*** Opening INPUT FOR THIS TASK ***

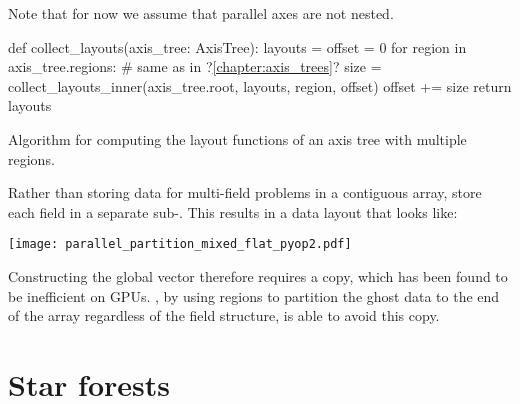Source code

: \documentclass[thesis]{subfiles}
\begin{document}
Note that for now we assume that parallel axes are not nested.

\begin{algorithm}
  \begin{center}
    \begin{minipage}{.9\textwidth}
      \begin{pyalg2}
        def collect_layouts(axis_tree: AxisTree):
          layouts = {}
          offset = 0
          for region in axis_tree.regions:
            # same as in ?\cref{chapter:axis_trees}?
            size = collect_layouts_inner(axis_tree.root, layouts, region, offset)
            offset += size
          return layouts
      \end{pyalg2}
    \end{minipage}
  \end{center}

  \caption{
    Algorithm for computing the layout functions of an axis tree with multiple regions.
  }
  \label{alg:collect_layouts_parallel}
\end{algorithm}




\begin{pyopcompare}
  Rather than storing data for multi-field problems in a contiguous array,   store each field in a separate sub-.
  This results in a data layout that looks like:

  \begin{center}
    \texttt{[image: parallel\_partition\_mixed\_flat\_pyop2.pdf]}
  \end{center}

  Constructing the global vector therefore requires a copy, which has been found to be inefficient on GPUs.
  , by using regions to partition the ghost data to the end of the array regardless of the field structure, is able to avoid this copy.
\end{pyopcompare}

\section{Star forests}
\label{sec:parallel_star_forests}
\end{document}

*** Closing INPUT FOR THIS TASK ***

● **PROBLEM REQUIREMENTS**: Looking at the entries above, work out how many lines include the word "regions" and reply with that number alone.

● **EXPECTED ANSWER**: 3